Dari data Refinitiv, rupiah dibuka di posisi Rp16.300an/US$, atau melemah 0,12% setelah kemarin juga ditutup melemah 0,09% ke angka Rp16.280/US$.
Sementara penguatan justru terlihat dari indeks dolar AS (DXY) yang dibuka naik 0,03% ke level 98,65, atau melanjutkan penguatan kemarin sore yang ditutup naik sebesar 0,40% ke 98,61.
Laju mata uang Garuda kemungkinan masih akan volatil pada perdagangan hari ini seiring fokus pasar global terhadap pidato The Fed, Jerome Powell di Simposium Jackson Hole.

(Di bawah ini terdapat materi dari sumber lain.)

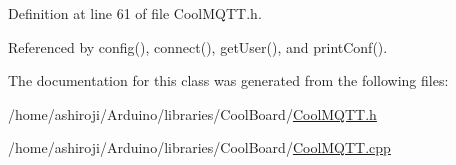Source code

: Definition at line 61 of file Cool\+M\+Q\+T\+T.\+h.



Referenced by config(), connect(), get\+User(), and print\+Conf().



The documentation for this class was generated from the following files\+:\begin{DoxyCompactItemize}
\item 
/home/ashiroji/\+Arduino/libraries/\+Cool\+Board/\hyperlink{CoolMQTT_8h}{Cool\+M\+Q\+T\+T.\+h}\item 
/home/ashiroji/\+Arduino/libraries/\+Cool\+Board/\hyperlink{CoolMQTT_8cpp}{Cool\+M\+Q\+T\+T.\+cpp}\end{DoxyCompactItemize}
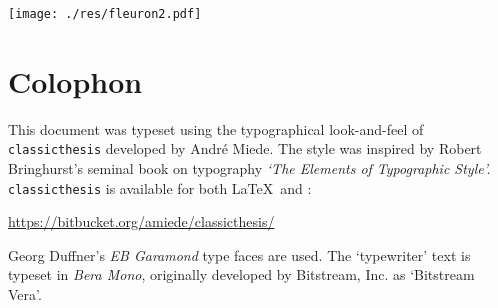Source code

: \pagestyle{empty}

\hfill

\vfill
\begin{center}
\texttt{[image: ./res/fleuron2.pdf]} \\ \medskip
\end{center}


\section*{Colophon}
This document was typeset using the typographical look-and-feel of \texttt{classicthesis} developed by Andr\'e Miede. 
The style was inspired by Robert Bringhurst's seminal book on typography \emph{`The Elements of Typographic Style'.} 
\texttt{classicthesis} is available for both \LaTeX\ and \mLyX: 
\begin{center}
\url{https://bitbucket.org/amiede/classicthesis/}
\end{center}
 
\bigskip


Georg Duffner's \emph{EB Garamond} type faces are used.
The `typewriter' text is typeset in \emph{Bera Mono}, 
originally developed by Bitstream, Inc. as `Bitstream Vera'.

%
%




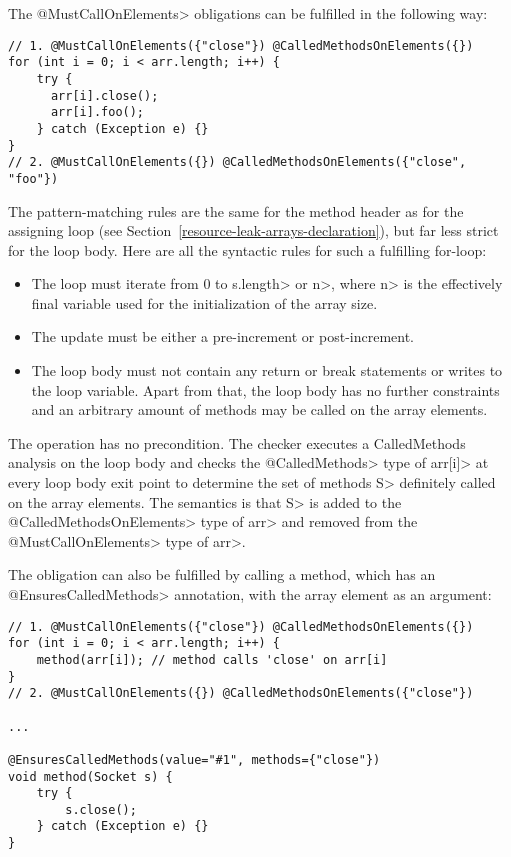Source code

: 
The \<@MustCallOnElements> obligations can be fulfilled in the following way:
\begin{verbatim}
// 1. @MustCallOnElements({"close"}) @CalledMethodsOnElements({})
for (int i = 0; i < arr.length; i++) {
    try {
      arr[i].close();
      arr[i].foo();
    } catch (Exception e) {}
}
// 2. @MustCallOnElements({}) @CalledMethodsOnElements({"close", "foo"})
\end{verbatim}

The pattern-matching rules are the same for the method header as for the assigning loop (see Section~\ref{resource-leak-arrays-declaration}), but far less strict for the loop body. Here are all the syntactic rules for such a fulfilling for-loop:
\begin{itemize}
  \item The loop must iterate from 0 to \<s.length> or \<n>, where \<n> is the effectively final variable used for the initialization of the array size.
  \item The update must be either a pre-increment or post-increment.
  \item The loop body must not contain any return or break statements or writes to the loop variable. Apart from that, the loop body has no further constraints and an arbitrary amount of methods may be called on the array elements.
\end{itemize}
The operation has no precondition. The checker executes a CalledMethods analysis on the loop body and checks the \<@CalledMethods> type of \<arr[i]> at every loop body exit point to determine the set of methods \<S> definitely called on the array elements. The semantics is that \<S> is added to the \<@CalledMethodsOnElements> type of \<arr> and removed from the \<@MustCallOnElements> type of \<arr>.

The obligation can also be fulfilled by calling a method, which has an \<@EnsuresCalledMethods> annotation, with the array element as an argument:
\begin{verbatim}
// 1. @MustCallOnElements({"close"}) @CalledMethodsOnElements({})
for (int i = 0; i < arr.length; i++) {
    method(arr[i]); // method calls 'close' on arr[i]
}
// 2. @MustCallOnElements({}) @CalledMethodsOnElements({"close"})

...

@EnsuresCalledMethods(value="#1", methods={"close"})
void method(Socket s) {
    try {
        s.close();
    } catch (Exception e) {}
}
\end{verbatim}

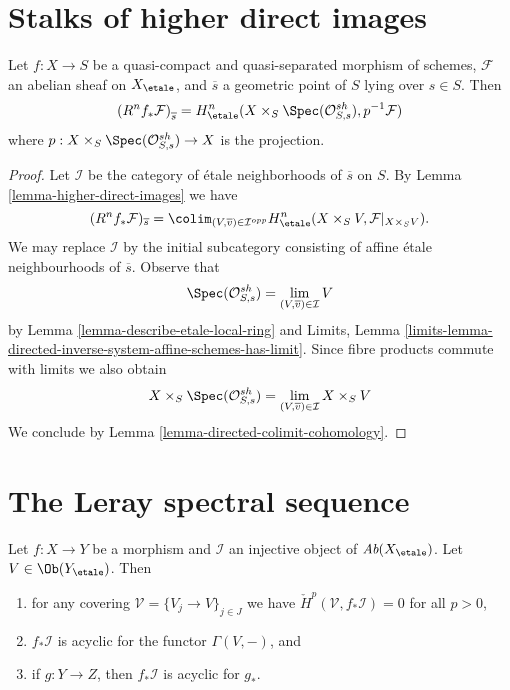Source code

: \section{Stalks of higher direct images}
\label{section-stalks-direct-image}

\begin{theorem}
\label{theorem-higher-direct-images}
Let $f: X \to S$ be a quasi-compact and quasi-separated morphism of schemes,
$\mathcal{F}$ an abelian sheaf on $X_\etale$, and $\overline{s}$ a
geometric point of $S$ lying over $s \in S$. Then
$$
\left(R^nf_* \mathcal{F}\right)_{\overline{s}} =
H_\etale^n( X \times_S \Spec(\mathcal{O}_{S, s}^{sh}),
p^{-1}\mathcal{F})
$$
where $p : X \times_S \Spec(\mathcal{O}_{S, s}^{sh}) \to X$
is the projection.
\end{theorem}

\begin{proof}
Let $\mathcal{I}$ be the category of \'etale neighborhoods of $\overline{s}$
on $S$. By Lemma \ref{lemma-higher-direct-images}
we have
$$
(R^nf_*\mathcal{F})_{\overline{s}} =
\colim_{(V, \overline{v}) \in \mathcal{I}^{opp}}
H_\etale^n(X \times_S V, \mathcal{F}|_{X \times_S V}).
$$
We may replace $\mathcal{I}$ by the initial subcategory consisting
of affine \'etale neighbourhoods of $\overline{s}$. Observe that
$$
\Spec(\mathcal{O}_{S, s}^{sh}) =
\lim_{(V, \overline{v}) \in \mathcal{I}} V
$$
by Lemma \ref{lemma-describe-etale-local-ring} and
Limits, Lemma
\ref{limits-lemma-directed-inverse-system-affine-schemes-has-limit}.
Since fibre products commute with limits we also obtain
$$
X \times_S \Spec(\mathcal{O}_{S, s}^{sh}) =
\lim_{(V, \overline{v}) \in \mathcal{I}} X \times_S V
$$
We conclude by Lemma \ref{lemma-directed-colimit-cohomology}.
\end{proof}





\section{The Leray spectral sequence}
\label{section-leray}

\begin{lemma}
\label{lemma-prepare-leray}
Let $f: X \to Y$ be a morphism and $\mathcal{I}$ an injective object of
$\textit{Ab}(X_\etale)$. Let $V \in \Ob(Y_\etale)$. Then
\begin{enumerate}
\item for any covering $\mathcal{V} = \{V_j\to V\}_{j \in J}$ we have
$\check H^p(\mathcal{V}, f_*\mathcal{I}) = 0$ for all $p > 0$,
\item $f_*\mathcal{I}$ is acyclic for the functor $\Gamma(V, -)$, and
\item if $g : Y \to Z$, then $f_*\mathcal{I}$ is acyclic for $g_*$.
\end{enumerate}
\end{lemma}


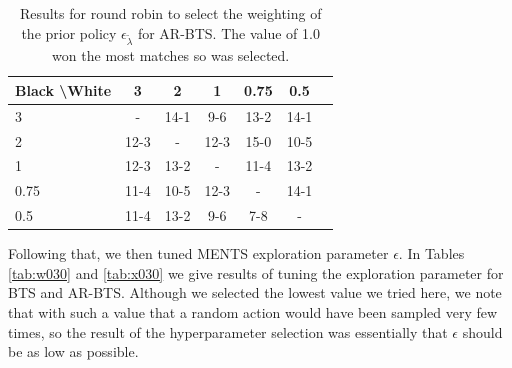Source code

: \documentclass{article}
\theoremstyle{plain}
\begin{document}
\begin{appendices}
            \begin{table}[]
            \centering
                \begin{tabular}{l|cccccc}
                    \textbf{Black \textbackslash White}     & 3  & 2   & 1   & 0.75    & 0.5    \\ 
                    \hline
                                            3            & - & 14-1 & 9-6 & 13-2 & 14-1   		\\
                                            2            & 12-3 & - & 12-3 & 15-0 & 10-5   		\\
                                            1          & 12-3 & 13-2 & - & 11-4 & 13-2   		\\
                                            0.75          & 11-4 & 10-5 & 12-3 & - & 14-1   		\\
                                            0.5         & 11-4 & 13-2 & 9-6 & 7-8 &   -   	\\   
                \end{tabular}
                \caption{Results for round robin to select the weighting of the prior policy $\epsilon_{\tilde{\lambda}}$ for AR-BTS. The value of 1.0 won the most matches so was selected. \label{tab:x020}}
            \end{table}
            
            
            
            
            
            
            Following that, we then tuned MENTS exploration parameter $\epsilon$. In Tables \ref{tab:w030} and \ref{tab:x030} we give results of tuning the exploration parameter for BTS and AR-BTS. Although we selected the lowest value we tried here, we note that with such a value that a random action would have been sampled very few times, so the result of the hyperparameter selection was essentially that $\epsilon$ should be as low as possible.
            

\end{appendices}
\end{document}
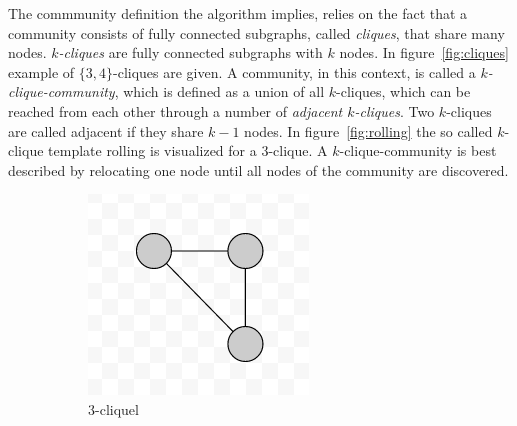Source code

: \documentclass[runningheads,a4paper]{llncs}
\begin{document}
The commmunity definition the algorithm implies, relies on the fact that a community consists of fully connected subgraphs, called \emph{cliques}, that share many nodes.
\emph{$k$-cliques} are fully connected subgraphs with $k$ nodes.
In figure~\ref{fig:cliques} example of $\{3,4\}$-cliques are given.
A community, in this context, is called a \emph{$k$-clique-community}, which is defined as a union of all $k$-cliques, which can be reached from each other through a number of \emph{adjacent $k$-cliques}.
Two $k$-cliques are called adjacent if they share $k-1$ nodes.
In figure~\ref{fig:rolling} the so called $k$-clique template rolling is visualized for a $3$-clique.
A $k$-clique-community is best described by relocating one node until all nodes of the community are discovered.

\begin{figure}
    \centering
    \begin{subfigure}[b]{0.3\textwidth}
        \includegraphics[width=\textwidth]{3-clique}
        \caption{3-cliquel}
        \label{fig:3clique}
    \end{subfigure}
    ~ %
    \begin{subfigure}[b]{0.3\textwidth}

\end{subfigure}
\end{figure}
\end{document}
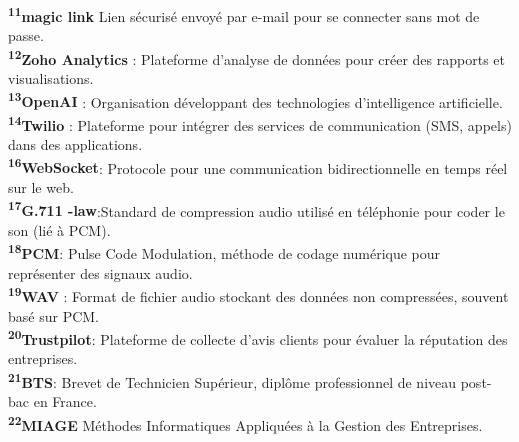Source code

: \begin{small}
    \textbf{\textsuperscript{11}magic link} Lien sécurisé envoyé par e-mail pour se connecter sans mot de passe.\\\vspace{0.3cm}
   \textbf{\textsuperscript{12}Zoho Analytics }: Plateforme d'analyse de données pour créer des rapports et visualisations.\\\vspace{0.3cm}
      \textbf{\textsuperscript{13}OpenAI }:  Organisation développant des technologies d'intelligence artificielle.\\\vspace{0.3cm}
      \textbf{\textsuperscript{14}Twilio }: Plateforme pour intégrer des services de communication (SMS, appels) dans des applications.\\\vspace{0.3cm}
     \textbf{\textsuperscript{16}WebSocket}: Protocole pour une communication bidirectionnelle en temps réel sur le web.\\\vspace{0.3cm}
     \textbf{\textsuperscript{17}G.711 \textmu-law}:Standard de compression audio utilisé en téléphonie pour coder le son (lié à PCM).\\\vspace{0.3cm}
     \textbf{\textsuperscript{18}PCM}: Pulse Code Modulation, méthode de codage numérique pour représenter des signaux audio.\\\vspace{0.3cm}
    \textbf{\textsuperscript{19}WAV} : Format de fichier audio stockant des données non compressées, souvent basé sur PCM.\\\vspace{0.3cm}
    \textbf{\textsuperscript{20}Trustpilot}: Plateforme de collecte d'avis clients pour évaluer la réputation des entreprises.\\\vspace{0.3cm}
     \textbf{\textsuperscript{21}BTS}: Brevet de Technicien Supérieur, diplôme professionnel de niveau post-bac en France. \\\vspace{0.3cm}
     \textbf{\textsuperscript{22}MIAGE} Méthodes Informatiques Appliquées à la Gestion des Entreprises. \\\vspace{0.3cm}


\end{small}

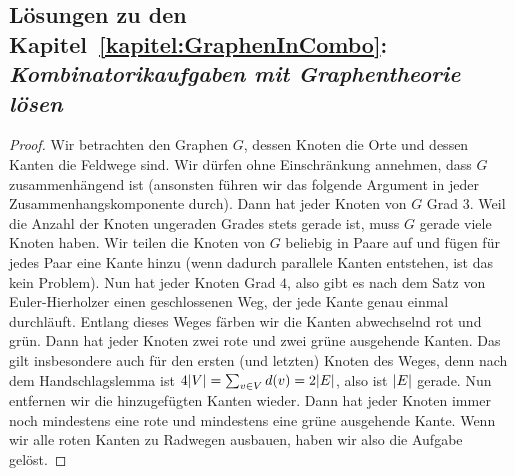 
\subsection*{Lösungen zu den Kapitel~\ref{kapitel:GraphenInCombo}: \emph{Kombinatorikaufgaben mit Graphentheorie lösen}}

\begin{proof}
	Wir betrachten den Graphen $G$, dessen Knoten die Orte und dessen Kanten die Feldwege sind. Wir dürfen ohne Einschränkung annehmen, dass $G$ zusammenhängend ist (ansonsten führen wir das folgende Argument in jeder Zusammenhangskomponente durch). Dann hat jeder Knoten von $G$ Grad $3$. Weil die Anzahl der Knoten ungeraden Grades stets gerade ist, muss $G$ gerade viele Knoten haben. Wir teilen die Knoten von $G$ beliebig in Paare auf und fügen für jedes Paar eine Kante hinzu (wenn dadurch parallele Kanten entstehen, ist das kein Problem). Nun hat jeder Knoten Grad $4$, also gibt es nach dem Satz von Euler-Hierholzer einen geschlossenen Weg, der jede Kante genau einmal durchläuft. Entlang dieses Weges färben wir die Kanten abwechselnd rot und grün. Dann hat jeder Knoten zwei rote und zwei grüne ausgehende Kanten. Das gilt insbesondere auch für den ersten (und letzten) Knoten des Weges, denn nach dem Handschlagslemma ist $4\lvert V\rvert=\sum_{v\in V}d(v)=2\lvert E\rvert$, also ist $\lvert E\rvert$ gerade. Nun entfernen wir die hinzugefügten Kanten wieder. Dann hat jeder Knoten immer noch mindestens eine rote und mindestens eine grüne ausgehende Kante. Wenn wir alle roten Kanten zu Radwegen ausbauen, haben wir also die Aufgabe gelöst.
\end{proof}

Selain itu, kurs dolar AS terlihat bergerak stabil menuju penguatan mingguan, didorong oleh ekspektasi kebijakan suku bunga bunga The Fed. Sebelumnya, data ketenagakerjaan AS bulan Juli, yang terlihat lebih rendah dari perkiraan sempat membuat harapan jika pemangkasan suku bunga dilakukan dengan agresif. Namun, komentar yang lebih hati-hati dari sejumlah pejabat The Fed serta data ekonomi yang terlihat mengalami tekanan inflasi membuat pasar kini lebih waspada.
Belum adanya kepastian arah kebijakan The Fed ini tentu akan menjadi penentu utama pergerakan rupiah. Jika Powell memberikan sinyal dovish, laju dolar AS dapat mengaklami pelemahan dan membuka ruang bagi rupiah untuk bergerak menguat. Akan tetapi jika sebaliknya, sikap hawkish Powell dapat memberikan tekanan kembali pada rupiah terhadap kurs dolar AS.